REQUIREMENT —
Search the listing for the string "title" and copy every line that contains it.

================

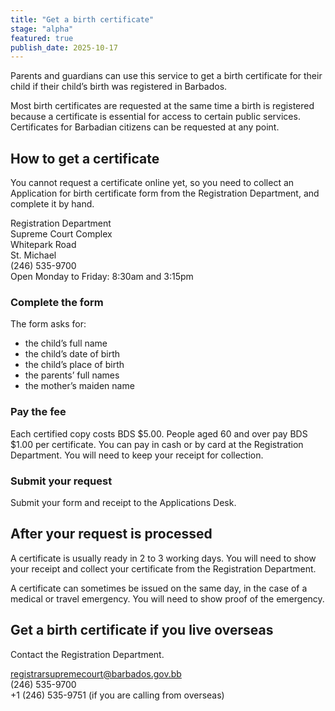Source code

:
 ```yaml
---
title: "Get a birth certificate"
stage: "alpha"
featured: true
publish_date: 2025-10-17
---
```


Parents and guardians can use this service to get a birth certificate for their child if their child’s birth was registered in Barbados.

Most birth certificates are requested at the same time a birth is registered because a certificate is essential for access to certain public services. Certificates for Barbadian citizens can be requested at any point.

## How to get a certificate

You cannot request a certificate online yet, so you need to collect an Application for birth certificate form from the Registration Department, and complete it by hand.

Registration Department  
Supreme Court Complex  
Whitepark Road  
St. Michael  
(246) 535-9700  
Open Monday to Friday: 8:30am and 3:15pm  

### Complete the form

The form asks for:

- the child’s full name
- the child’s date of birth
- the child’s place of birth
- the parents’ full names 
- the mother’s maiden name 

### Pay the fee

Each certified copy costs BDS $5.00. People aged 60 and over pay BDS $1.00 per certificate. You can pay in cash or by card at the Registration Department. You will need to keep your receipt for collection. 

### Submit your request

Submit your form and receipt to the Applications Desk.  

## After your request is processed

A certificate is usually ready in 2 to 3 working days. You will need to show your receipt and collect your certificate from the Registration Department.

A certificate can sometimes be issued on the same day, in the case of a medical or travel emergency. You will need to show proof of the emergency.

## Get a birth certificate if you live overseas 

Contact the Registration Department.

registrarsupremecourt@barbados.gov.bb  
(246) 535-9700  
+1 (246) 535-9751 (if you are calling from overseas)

================

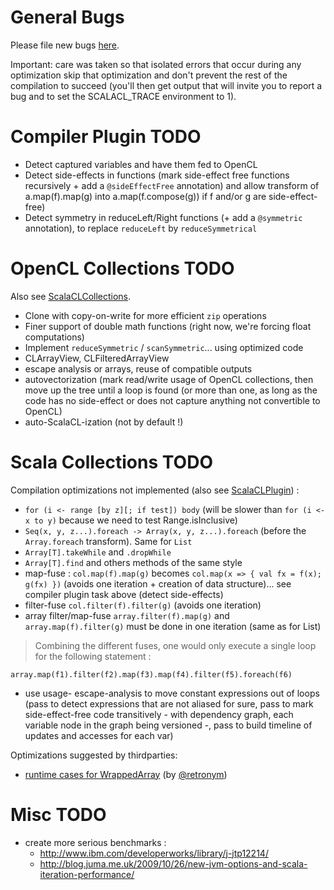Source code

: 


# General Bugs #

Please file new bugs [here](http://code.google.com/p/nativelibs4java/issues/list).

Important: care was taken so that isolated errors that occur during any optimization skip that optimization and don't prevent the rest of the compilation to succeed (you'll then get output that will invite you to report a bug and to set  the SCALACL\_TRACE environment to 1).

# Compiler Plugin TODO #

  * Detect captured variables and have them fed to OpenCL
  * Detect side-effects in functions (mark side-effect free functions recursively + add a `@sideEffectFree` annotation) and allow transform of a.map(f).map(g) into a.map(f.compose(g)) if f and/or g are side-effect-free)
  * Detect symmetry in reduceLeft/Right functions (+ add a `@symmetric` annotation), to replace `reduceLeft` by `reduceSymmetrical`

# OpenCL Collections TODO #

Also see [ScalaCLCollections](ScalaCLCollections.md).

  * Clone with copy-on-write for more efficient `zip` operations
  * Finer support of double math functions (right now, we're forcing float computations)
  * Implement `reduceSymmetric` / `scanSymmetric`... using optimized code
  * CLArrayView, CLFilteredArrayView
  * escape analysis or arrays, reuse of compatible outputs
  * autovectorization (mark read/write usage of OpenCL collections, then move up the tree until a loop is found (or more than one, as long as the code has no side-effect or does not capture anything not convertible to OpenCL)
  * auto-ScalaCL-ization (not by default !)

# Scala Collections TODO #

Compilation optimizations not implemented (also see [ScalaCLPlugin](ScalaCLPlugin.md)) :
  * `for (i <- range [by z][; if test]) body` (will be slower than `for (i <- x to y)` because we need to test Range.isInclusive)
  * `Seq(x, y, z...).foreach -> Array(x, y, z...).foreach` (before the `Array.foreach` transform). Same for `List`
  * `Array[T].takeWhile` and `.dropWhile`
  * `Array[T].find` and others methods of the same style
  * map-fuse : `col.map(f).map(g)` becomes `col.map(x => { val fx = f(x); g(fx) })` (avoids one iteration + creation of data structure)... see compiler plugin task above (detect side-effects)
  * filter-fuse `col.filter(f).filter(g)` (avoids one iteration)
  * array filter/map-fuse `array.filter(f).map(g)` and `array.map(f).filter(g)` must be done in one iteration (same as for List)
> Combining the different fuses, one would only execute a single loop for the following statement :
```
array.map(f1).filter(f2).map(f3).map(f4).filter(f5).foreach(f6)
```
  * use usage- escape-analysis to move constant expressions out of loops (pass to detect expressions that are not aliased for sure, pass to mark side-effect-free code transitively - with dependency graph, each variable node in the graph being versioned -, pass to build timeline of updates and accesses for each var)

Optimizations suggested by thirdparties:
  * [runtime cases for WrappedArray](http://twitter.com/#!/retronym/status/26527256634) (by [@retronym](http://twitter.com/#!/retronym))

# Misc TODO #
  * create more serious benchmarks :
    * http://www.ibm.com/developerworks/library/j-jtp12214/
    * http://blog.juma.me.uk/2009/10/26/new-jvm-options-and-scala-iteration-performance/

================

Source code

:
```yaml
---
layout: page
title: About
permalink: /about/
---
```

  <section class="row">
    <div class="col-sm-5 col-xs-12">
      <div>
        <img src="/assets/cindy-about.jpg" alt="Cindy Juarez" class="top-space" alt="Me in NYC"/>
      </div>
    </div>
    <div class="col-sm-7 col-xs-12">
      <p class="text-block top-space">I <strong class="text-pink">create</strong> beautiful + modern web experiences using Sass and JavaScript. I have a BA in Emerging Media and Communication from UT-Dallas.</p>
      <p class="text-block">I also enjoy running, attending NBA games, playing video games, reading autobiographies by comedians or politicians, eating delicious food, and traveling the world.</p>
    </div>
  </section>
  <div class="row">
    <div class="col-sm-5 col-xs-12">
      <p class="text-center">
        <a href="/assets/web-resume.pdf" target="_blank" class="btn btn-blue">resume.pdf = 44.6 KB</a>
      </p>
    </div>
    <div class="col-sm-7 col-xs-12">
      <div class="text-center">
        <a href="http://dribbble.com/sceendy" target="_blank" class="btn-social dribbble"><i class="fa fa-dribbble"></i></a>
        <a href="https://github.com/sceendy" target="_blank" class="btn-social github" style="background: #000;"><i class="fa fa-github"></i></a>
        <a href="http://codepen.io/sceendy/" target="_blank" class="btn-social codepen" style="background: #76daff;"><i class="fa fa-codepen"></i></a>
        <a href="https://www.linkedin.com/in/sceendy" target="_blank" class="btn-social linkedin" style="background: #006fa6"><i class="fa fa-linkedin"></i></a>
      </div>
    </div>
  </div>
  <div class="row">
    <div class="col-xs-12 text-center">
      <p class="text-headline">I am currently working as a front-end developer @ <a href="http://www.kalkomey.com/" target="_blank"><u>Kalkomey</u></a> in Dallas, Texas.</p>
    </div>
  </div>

================

PROBLEM SOLUTION —
title: "Get a birth certificate"
title: About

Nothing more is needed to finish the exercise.